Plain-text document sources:
┌────────

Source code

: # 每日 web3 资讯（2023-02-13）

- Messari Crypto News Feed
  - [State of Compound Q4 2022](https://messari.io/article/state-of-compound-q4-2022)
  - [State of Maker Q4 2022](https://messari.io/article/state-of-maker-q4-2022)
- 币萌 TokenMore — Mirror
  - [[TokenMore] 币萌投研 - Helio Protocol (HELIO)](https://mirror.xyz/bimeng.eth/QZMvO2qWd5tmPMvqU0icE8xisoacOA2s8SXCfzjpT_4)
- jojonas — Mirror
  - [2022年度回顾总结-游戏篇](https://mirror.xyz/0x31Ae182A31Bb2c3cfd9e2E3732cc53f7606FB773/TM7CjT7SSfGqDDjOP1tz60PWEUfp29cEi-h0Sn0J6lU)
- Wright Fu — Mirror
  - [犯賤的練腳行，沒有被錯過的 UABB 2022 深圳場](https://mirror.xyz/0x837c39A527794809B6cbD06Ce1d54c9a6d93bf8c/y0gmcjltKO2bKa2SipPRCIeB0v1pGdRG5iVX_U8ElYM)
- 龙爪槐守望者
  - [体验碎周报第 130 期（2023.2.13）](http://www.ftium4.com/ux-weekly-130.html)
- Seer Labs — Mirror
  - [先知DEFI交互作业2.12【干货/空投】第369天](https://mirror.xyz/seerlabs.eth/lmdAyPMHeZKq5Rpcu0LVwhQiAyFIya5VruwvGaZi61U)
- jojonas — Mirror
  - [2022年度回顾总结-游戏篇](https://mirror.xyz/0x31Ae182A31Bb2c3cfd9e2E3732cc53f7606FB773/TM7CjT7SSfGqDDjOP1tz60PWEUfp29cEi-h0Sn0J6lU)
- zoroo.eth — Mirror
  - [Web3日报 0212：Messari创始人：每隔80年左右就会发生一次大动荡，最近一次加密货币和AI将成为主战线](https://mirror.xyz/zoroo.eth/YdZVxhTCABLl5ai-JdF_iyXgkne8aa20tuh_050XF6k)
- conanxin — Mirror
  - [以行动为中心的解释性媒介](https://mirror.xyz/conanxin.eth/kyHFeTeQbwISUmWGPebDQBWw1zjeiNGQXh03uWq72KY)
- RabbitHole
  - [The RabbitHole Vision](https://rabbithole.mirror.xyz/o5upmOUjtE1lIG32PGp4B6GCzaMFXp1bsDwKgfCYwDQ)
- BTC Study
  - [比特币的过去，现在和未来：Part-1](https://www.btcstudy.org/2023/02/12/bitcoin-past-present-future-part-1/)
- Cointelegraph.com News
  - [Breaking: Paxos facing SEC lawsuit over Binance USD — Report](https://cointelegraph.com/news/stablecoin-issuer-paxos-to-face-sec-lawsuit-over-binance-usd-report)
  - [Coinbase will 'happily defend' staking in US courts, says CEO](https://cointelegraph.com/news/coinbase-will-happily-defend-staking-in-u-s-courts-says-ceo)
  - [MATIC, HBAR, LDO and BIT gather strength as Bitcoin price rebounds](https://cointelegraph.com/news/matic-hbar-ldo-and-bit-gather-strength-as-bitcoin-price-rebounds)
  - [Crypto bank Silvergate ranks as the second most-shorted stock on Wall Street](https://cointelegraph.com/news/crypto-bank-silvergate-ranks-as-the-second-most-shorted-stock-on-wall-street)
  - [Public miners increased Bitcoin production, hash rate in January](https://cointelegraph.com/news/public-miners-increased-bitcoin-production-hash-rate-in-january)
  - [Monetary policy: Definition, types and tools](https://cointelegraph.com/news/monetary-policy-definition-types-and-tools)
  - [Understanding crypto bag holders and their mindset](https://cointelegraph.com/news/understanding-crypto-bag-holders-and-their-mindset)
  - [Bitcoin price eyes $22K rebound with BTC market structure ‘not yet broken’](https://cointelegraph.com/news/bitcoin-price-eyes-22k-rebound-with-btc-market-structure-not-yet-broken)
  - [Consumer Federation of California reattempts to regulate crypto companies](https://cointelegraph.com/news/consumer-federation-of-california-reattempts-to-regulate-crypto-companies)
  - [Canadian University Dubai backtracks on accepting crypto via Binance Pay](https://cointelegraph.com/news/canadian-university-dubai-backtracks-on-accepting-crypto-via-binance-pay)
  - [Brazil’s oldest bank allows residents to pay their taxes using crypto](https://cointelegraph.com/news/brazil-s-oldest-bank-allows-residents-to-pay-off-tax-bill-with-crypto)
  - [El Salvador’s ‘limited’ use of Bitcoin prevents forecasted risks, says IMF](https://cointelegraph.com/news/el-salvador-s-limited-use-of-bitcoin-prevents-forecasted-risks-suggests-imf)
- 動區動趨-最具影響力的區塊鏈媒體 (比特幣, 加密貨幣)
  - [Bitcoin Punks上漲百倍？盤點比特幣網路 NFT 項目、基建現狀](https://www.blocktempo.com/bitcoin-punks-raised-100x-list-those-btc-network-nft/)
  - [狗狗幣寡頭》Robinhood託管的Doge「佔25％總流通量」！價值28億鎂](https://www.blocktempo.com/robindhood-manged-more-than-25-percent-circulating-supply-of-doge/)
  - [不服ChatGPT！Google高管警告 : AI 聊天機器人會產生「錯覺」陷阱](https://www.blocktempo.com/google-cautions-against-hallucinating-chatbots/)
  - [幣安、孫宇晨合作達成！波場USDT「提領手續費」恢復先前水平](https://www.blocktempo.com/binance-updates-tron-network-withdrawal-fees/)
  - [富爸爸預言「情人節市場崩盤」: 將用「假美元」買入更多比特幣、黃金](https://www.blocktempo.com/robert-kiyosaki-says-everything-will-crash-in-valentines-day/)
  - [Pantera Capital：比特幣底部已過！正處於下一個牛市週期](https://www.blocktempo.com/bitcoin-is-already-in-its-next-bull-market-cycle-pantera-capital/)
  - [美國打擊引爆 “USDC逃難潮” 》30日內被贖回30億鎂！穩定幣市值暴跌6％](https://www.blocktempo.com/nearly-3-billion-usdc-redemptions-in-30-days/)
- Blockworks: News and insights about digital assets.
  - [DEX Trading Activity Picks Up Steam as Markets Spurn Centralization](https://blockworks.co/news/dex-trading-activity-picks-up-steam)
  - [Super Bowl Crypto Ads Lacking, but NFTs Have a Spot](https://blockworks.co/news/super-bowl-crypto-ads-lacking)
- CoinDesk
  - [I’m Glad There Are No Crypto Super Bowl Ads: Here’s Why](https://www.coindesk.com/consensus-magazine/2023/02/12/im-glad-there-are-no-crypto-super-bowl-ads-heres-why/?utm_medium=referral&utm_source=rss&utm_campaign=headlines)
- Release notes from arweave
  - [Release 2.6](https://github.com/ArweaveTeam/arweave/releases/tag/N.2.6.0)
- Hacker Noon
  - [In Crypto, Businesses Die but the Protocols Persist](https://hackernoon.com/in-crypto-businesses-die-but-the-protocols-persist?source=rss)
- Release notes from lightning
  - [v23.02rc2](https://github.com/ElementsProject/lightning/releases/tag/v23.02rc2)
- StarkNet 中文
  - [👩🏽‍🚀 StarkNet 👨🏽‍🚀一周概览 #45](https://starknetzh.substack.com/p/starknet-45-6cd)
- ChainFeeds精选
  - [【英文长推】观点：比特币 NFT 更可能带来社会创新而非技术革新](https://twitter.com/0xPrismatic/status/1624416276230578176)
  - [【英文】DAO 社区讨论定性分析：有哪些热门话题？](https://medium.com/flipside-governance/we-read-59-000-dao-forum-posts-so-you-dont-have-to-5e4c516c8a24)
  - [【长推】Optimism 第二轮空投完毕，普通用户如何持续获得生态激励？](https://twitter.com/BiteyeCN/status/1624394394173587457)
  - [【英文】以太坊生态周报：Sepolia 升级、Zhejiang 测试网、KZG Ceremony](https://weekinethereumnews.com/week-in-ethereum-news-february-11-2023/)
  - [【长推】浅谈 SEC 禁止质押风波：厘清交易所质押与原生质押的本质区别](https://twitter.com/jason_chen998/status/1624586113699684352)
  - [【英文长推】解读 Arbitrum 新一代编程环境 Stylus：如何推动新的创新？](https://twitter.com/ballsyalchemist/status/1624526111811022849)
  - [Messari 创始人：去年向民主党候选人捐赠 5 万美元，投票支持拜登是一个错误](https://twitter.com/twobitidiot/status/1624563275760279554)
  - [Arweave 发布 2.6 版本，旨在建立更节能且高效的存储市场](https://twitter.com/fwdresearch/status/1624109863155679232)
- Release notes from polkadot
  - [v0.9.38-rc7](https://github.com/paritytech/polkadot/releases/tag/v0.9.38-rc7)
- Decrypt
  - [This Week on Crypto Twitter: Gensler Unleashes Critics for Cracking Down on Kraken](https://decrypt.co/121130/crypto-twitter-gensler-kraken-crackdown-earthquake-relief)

└────────

From the entries above, print the lines beginning at the one with "- [Bitcoin Punks上漲百倍？盤點比特幣網路" and stopping after the one with "- [狗狗幣寡頭》Robin", exactly as written and with nothing else.

  - [Bitcoin Punks上漲百倍？盤點比特幣網路 NFT 項目、基建現狀](https://www.blocktempo.com/bitcoin-punks-raised-100x-list-those-btc-network-nft/)
  - [狗狗幣寡頭》Robinhood託管的Doge「佔25％總流通量」！價值28億鎂](https://www.blocktempo.com/robindhood-manged-more-than-25-percent-circulating-supply-of-doge/)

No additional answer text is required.